This is what VeritasPrep has to say about OA.

The correct response is (B).
The answer is always “yes.” Let’s consider how “big” this lumber-haul job is first. To load the lumber, it took 16 horses x 24 minutes = 384 horse-minutes of work. If mules do it, it takes 48 mules x 16 minutes = 768 mule-minutes of work. Notice that 384 is half of 768! That means that one horse can do the work of two mules.

In 14 minutes, 12 horses will do 12 x 14 = 168 horse-minutes of work. That leaves 384 – 168 = 216 horse-minutes of work left to do.

To complete the job, we have 12 horses and 12 mules. The 12 mules do the work of 6 horses, so 12 horses and 12 mules will do the work at the same rate 18 horses would:

18 horses x ___ minutes =216 horse-minutes of work

216/18 = 12 minutes to complete the remaining work.

If you chose (A), this information is not sufficient. Without knowing how much slower mules work than horses, we cannot answer the question.

If you chose (C), the second statement alone is sufficient.

If you chose (D), the first statement doesn’t tell us anything about the mule’s work-rate.

If you chose (E), the second statement is sufficient because we are given the rates of both animals. You may want to get more practice on challenging work-and-rate word problems to review this difficult concept in more detail.


The answer is always “yes.” Let’s consider how “big” this lumber-haul job is first. To load the lumber, it took 16 horses x 24 minutes = 384 horse-minutes of work. If mules do it, it takes 48 mules x 16 minutes = 768 mule-minutes of work. Notice that 384 is half of 768! That means that one horse can do the work of two mules.

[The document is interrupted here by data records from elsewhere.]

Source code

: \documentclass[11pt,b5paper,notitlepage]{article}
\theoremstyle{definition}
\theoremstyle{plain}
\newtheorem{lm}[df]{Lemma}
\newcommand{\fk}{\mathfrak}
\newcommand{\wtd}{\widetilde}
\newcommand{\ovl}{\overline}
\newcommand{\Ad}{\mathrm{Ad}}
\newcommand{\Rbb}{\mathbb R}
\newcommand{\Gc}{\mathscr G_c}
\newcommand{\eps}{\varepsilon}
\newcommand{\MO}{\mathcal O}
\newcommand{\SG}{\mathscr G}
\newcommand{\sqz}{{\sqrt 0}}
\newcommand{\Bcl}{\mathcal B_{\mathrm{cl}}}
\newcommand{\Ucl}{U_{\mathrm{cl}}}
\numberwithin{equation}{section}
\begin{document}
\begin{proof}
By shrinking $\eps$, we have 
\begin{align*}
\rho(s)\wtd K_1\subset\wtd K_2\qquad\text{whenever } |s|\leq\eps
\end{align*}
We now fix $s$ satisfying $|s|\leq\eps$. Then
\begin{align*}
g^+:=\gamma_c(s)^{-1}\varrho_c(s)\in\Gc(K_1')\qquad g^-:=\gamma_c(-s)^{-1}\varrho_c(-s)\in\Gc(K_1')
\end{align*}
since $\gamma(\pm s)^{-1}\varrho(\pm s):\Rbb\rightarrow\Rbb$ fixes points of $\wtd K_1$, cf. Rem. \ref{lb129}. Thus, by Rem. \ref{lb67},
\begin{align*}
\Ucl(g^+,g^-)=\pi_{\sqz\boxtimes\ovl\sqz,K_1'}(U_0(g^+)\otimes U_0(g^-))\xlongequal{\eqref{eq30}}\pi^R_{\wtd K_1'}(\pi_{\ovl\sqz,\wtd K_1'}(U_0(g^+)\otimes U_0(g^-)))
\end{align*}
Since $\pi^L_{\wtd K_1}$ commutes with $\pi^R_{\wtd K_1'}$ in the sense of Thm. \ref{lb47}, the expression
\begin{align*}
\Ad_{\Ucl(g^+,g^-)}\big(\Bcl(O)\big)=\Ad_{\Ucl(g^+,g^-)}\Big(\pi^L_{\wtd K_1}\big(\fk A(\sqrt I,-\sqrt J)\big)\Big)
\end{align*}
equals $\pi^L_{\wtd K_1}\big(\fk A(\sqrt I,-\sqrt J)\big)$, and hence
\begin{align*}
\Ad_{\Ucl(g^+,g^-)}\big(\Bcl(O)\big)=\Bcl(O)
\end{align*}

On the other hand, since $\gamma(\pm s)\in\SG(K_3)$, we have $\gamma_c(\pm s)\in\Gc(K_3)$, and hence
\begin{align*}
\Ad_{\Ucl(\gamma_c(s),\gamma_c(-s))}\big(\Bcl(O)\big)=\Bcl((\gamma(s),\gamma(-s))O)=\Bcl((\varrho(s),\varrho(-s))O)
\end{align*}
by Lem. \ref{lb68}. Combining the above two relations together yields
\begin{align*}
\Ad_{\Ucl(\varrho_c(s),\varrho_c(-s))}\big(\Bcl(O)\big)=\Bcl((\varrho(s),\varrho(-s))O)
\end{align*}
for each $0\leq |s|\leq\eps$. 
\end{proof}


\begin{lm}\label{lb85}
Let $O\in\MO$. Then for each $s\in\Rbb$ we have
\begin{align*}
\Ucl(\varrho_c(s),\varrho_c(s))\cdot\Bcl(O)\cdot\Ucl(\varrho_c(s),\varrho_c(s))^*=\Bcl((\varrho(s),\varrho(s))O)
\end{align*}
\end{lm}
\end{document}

This makes no sense what so ever. There are 48 mules doing work in 16 minutes, as opposed to 16 horses doing the work in 24 minutes. How exactly does that mean that one horse does the work of two mules?


Think about it this way:

Say 10 children work on painting a fence and finish it off in 10 mins. This means the fence needs 100 child mins to get done. So if 1 child were to paint the entire fence, she would take 100 mins. If 100 children were to work on the fence, they would finish it in 1 min.
Now, say when 4 adults are working on the fence, they take 5 mins to paint it. Hence the same fence takes only 20 adult mins to paint. So if 1 adult were to paint it, he would take 20 mins.
If 1 child were to paint it, she would take 100 mins but if one adult were to paint it, he would take only 20 mins. So a child takes 5 times as much time as a adult so an adult is equivalent to 5 children.
Does this help?
The solution uses the same concept.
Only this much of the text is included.